Exercise goal — Among the records that follow, find the line with "Linux系统环境下基于TCP的C++即" and the line with "## udp_chat". Set down those lines and all lines between them exactly, without adding anything.

Supplied data —
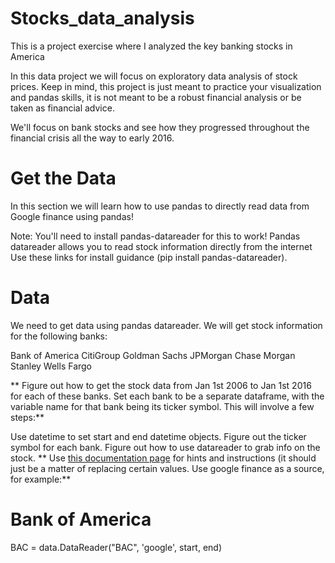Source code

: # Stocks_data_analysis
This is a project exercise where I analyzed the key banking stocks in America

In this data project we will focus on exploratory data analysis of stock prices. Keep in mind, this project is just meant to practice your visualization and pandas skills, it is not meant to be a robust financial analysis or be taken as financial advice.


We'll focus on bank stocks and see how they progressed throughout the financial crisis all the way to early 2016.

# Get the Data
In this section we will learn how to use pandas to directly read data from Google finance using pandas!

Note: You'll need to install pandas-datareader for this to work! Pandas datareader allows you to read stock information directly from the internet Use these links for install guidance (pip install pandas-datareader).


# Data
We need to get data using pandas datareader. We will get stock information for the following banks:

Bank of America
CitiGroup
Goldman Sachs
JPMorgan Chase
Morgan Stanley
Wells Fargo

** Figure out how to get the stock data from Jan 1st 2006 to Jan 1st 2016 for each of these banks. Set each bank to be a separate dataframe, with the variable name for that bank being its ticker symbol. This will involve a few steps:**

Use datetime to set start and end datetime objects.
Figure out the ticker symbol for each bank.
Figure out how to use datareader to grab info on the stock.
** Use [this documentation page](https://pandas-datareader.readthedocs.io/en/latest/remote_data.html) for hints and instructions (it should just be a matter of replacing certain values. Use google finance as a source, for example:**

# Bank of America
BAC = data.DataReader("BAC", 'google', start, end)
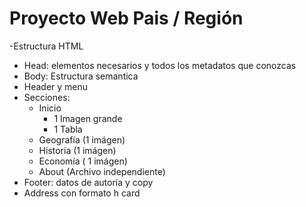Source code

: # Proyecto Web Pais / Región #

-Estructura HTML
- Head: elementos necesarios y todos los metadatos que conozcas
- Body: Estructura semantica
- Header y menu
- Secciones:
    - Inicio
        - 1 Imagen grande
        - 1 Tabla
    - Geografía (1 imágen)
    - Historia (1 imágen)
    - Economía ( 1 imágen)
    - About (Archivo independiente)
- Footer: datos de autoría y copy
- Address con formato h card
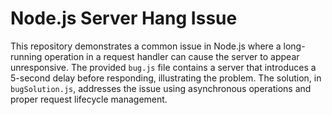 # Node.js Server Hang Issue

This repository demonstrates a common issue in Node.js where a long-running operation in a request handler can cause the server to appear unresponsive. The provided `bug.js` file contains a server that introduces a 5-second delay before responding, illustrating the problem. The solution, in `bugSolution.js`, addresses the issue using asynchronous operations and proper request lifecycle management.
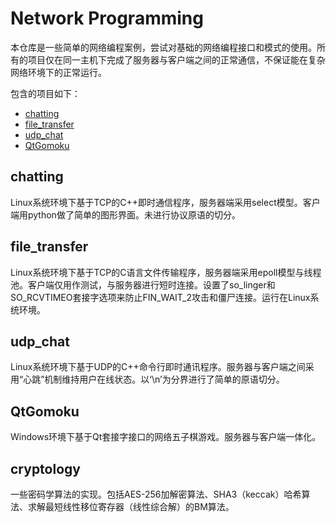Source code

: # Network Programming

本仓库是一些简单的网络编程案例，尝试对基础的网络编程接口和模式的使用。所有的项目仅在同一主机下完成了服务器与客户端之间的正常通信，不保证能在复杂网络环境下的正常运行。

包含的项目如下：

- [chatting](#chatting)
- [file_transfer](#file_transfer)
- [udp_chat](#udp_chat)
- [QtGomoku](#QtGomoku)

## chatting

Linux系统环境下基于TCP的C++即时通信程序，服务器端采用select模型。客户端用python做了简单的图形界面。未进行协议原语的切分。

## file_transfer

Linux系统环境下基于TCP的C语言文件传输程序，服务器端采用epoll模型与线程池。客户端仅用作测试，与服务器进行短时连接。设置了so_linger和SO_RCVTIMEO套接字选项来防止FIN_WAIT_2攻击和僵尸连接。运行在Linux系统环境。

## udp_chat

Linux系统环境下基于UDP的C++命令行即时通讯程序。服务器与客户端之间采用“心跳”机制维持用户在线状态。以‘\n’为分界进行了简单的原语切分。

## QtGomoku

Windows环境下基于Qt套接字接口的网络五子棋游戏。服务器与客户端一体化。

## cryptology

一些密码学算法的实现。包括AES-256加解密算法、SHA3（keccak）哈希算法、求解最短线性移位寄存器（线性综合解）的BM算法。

...

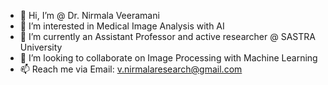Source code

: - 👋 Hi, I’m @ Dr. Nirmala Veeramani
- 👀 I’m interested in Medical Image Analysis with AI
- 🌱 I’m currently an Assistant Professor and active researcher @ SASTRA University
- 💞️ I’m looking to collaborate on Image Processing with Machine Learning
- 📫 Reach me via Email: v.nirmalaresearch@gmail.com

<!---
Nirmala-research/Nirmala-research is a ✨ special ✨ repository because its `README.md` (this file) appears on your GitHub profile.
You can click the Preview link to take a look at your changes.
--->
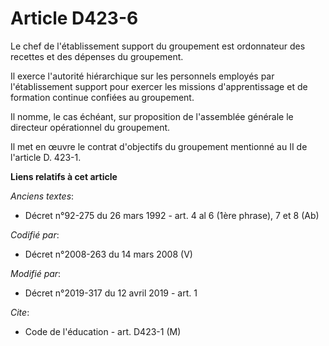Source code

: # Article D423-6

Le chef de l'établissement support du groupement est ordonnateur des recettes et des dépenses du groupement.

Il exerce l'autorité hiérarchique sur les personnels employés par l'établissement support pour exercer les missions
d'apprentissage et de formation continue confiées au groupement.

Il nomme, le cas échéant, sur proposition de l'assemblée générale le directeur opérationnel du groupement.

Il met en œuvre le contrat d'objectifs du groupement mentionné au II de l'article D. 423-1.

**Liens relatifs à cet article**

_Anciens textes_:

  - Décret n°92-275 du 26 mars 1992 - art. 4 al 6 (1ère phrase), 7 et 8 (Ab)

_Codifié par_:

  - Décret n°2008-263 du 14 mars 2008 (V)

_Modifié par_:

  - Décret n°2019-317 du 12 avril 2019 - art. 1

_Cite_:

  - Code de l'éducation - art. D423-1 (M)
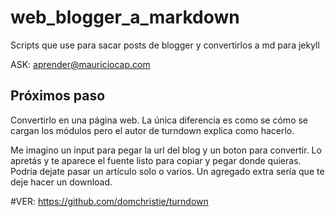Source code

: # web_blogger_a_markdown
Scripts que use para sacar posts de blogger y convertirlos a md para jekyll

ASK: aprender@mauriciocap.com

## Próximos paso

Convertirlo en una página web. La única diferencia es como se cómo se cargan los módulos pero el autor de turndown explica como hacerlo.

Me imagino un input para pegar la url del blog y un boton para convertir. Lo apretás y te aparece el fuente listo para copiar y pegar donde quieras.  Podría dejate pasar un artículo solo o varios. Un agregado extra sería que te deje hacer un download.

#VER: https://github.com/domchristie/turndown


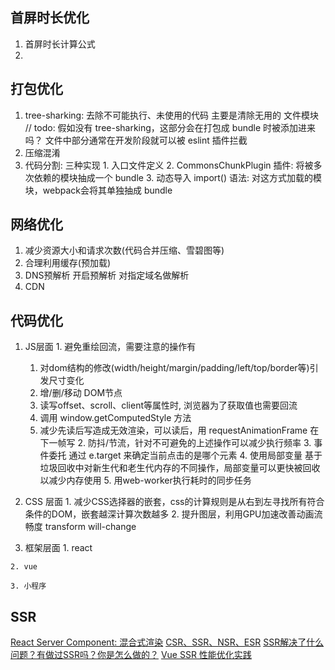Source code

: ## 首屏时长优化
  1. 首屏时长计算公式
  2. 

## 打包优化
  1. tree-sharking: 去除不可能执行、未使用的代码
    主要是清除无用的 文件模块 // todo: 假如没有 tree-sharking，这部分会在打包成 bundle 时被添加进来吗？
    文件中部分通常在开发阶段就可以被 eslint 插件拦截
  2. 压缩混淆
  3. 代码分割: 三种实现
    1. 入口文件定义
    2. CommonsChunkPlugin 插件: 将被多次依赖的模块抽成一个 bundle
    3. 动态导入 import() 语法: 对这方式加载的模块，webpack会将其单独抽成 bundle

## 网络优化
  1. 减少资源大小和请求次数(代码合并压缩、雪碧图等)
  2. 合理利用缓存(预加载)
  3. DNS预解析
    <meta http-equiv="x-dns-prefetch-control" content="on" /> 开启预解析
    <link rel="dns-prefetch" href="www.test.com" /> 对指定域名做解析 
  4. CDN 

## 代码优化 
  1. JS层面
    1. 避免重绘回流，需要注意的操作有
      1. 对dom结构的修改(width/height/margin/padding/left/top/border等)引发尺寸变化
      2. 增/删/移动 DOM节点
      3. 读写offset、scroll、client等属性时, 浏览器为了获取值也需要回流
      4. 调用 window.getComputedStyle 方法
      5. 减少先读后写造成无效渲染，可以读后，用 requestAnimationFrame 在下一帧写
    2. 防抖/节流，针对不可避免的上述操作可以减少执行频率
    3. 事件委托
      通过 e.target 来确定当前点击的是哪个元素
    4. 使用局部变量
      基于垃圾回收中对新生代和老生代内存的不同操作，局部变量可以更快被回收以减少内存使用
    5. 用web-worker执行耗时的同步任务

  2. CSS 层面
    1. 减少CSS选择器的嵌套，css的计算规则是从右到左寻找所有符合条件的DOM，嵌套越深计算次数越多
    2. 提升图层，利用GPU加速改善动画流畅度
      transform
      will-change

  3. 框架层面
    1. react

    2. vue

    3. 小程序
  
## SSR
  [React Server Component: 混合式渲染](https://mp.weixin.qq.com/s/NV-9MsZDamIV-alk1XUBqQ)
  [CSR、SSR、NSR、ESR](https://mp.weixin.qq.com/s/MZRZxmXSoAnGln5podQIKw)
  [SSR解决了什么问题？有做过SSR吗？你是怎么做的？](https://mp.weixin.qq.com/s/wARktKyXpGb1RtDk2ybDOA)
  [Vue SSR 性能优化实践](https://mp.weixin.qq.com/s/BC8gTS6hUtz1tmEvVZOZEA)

Solved exercise —
Linux系统环境下基于TCP的C++即时通信程序，服务器端采用select模型。客户端用python做了简单的图形界面。未进行协议原语的切分。

## file_transfer

Linux系统环境下基于TCP的C语言文件传输程序，服务器端采用epoll模型与线程池。客户端仅用作测试，与服务器进行短时连接。设置了so_linger和SO_RCVTIMEO套接字选项来防止FIN_WAIT_2攻击和僵尸连接。运行在Linux系统环境。

## udp_chat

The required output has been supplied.